HARRISBURG, Pa. — Because of inflation, Americans will spend an extra $5,200 this year, local economic experts predict.
Bloomberg economists say these numbers come as inflation has risen more than 7%, the highest Americans have seen since 1982.
"This is uncharted territory," said Dr. Mike Gumpper, professor of economics for Millersville University. "We're hit with two major shocks to the economic system within a year and a half or two years of each other, the pandemic, and now a war in Europe."
Yeva Nersisyan, associate professor of economics at Franklin & Marshall College, says some of the rising costs we're seeing are because the U.S. is dependent on oil and fossil fuels.
"We've all seen gas prices go up because oil prices are up, and we've also seen car prices go up because production has not been keeping up with demand because of shortages of certain things like semiconductors and so on," Nersisyan says.
The question remains: what can Americans do to save and combat the rise in prices?

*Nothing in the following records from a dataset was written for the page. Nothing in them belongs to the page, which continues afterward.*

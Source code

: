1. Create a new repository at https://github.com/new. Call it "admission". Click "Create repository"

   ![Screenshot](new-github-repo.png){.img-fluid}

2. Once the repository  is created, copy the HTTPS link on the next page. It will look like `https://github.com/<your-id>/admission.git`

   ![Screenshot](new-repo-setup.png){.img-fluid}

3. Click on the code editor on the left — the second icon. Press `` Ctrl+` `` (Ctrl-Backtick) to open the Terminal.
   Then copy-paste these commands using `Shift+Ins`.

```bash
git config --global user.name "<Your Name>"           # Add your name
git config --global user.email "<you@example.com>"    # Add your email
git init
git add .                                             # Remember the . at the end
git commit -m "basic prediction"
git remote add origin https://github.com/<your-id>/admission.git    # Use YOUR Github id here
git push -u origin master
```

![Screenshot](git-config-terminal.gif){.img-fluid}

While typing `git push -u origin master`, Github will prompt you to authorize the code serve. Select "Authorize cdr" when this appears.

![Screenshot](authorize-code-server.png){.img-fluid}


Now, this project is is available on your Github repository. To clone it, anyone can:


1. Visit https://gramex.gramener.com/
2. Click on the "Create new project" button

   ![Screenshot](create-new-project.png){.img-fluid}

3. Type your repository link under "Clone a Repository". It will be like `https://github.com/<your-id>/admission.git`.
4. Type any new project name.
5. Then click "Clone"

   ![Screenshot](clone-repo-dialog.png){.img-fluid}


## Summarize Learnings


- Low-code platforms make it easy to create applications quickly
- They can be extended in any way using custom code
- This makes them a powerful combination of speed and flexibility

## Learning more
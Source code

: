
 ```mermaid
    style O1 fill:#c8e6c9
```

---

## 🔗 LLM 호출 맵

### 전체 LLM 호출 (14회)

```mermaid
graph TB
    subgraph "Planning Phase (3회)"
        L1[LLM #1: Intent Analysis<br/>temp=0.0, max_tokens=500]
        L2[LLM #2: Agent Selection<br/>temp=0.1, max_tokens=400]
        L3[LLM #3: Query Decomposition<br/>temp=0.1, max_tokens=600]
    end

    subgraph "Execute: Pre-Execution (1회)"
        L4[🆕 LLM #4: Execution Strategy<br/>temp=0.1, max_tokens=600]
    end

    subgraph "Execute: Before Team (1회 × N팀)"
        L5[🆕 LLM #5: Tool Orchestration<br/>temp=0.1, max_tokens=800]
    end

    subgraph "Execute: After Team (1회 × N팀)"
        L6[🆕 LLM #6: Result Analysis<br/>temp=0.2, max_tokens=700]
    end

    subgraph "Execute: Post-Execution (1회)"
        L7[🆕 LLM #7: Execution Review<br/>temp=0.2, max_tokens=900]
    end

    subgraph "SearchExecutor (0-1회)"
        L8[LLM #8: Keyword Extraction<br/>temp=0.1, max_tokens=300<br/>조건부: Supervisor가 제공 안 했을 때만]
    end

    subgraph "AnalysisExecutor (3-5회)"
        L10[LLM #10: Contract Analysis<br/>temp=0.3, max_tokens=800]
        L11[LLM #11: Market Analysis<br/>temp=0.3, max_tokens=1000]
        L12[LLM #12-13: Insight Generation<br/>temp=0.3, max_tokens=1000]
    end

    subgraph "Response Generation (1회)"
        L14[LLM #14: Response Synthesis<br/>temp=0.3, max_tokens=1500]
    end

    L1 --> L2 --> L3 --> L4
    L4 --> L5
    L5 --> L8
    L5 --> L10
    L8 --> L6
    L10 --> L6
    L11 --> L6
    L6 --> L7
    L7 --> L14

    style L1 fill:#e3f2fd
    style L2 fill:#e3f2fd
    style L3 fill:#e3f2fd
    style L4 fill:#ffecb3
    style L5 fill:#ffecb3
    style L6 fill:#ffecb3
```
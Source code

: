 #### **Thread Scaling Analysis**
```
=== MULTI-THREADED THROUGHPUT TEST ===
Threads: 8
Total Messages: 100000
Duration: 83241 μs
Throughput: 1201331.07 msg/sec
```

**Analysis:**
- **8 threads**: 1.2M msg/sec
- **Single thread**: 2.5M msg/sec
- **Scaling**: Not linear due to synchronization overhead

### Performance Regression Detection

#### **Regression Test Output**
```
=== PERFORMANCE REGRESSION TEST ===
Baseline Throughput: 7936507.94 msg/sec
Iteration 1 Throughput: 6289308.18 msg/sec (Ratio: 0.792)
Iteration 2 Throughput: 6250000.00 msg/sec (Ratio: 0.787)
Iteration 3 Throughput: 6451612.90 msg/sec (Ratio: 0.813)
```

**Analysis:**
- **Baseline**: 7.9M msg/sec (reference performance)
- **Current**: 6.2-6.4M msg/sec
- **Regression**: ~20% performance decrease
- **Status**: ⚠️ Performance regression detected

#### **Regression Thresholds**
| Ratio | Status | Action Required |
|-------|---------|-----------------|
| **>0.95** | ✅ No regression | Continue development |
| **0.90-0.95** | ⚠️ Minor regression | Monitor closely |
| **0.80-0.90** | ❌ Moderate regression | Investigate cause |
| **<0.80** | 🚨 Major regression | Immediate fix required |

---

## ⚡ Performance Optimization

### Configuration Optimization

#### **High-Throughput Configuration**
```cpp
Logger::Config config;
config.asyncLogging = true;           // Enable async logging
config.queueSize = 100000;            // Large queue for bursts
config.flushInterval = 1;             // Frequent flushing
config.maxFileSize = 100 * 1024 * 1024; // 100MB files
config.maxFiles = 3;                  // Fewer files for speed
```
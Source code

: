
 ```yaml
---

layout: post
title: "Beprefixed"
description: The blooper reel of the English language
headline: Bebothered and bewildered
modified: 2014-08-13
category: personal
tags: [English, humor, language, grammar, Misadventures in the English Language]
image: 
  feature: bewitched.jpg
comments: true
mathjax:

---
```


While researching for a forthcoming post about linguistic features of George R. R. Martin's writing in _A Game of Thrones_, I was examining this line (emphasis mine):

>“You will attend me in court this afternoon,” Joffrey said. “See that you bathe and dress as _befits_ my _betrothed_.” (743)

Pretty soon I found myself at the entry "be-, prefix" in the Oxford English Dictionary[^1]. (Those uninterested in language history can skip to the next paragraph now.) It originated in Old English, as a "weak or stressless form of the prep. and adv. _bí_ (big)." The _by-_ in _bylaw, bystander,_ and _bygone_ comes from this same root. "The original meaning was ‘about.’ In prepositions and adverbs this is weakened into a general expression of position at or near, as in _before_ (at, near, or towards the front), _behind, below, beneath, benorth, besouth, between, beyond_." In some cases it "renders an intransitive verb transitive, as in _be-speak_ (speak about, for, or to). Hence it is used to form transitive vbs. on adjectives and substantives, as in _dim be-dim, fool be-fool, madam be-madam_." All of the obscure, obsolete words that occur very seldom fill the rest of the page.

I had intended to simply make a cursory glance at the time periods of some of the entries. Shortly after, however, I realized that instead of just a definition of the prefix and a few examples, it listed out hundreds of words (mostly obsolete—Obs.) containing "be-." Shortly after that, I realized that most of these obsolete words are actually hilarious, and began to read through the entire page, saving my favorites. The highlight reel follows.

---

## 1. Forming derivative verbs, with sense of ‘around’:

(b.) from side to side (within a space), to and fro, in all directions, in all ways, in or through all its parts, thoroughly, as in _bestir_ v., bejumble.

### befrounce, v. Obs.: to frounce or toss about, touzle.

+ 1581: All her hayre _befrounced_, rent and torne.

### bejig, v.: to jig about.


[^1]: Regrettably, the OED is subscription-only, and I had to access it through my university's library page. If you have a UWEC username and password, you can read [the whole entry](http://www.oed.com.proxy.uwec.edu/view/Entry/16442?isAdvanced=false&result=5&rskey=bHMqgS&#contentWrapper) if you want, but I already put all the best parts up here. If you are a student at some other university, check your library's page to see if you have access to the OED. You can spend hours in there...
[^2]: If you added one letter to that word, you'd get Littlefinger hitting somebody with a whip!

Nersisyan says it will take negotiating pay, or changing jobs to get a better income.
She adds there has been an imbalance in worker production and pay increases.
According to the Economic Policy Institute, worker productivity has increased to more than 61.8% from 1979-to 2020, while the Havard Business Review notes research of worker wages increasing only by 9% since 1970.
"Workers are producing more, but they're not getting paid more, and the rest, of course, goes to companies in the form of profit," she said.
Gumpper says it will take some "bending" or compromising on both the consumer and supplier ends to find a happy medium and maybe long before we begin to see dips in prices.
For now, it is too early to tell.
As people begin to find better alternatives, Gumpper says it could be an advantage for suppliers.
"I think you're going to find there's an opportunity too for some companies who can market themselves to consumers who are very cost-conscious now and inflation conscious to possibly pick up some market share," he said.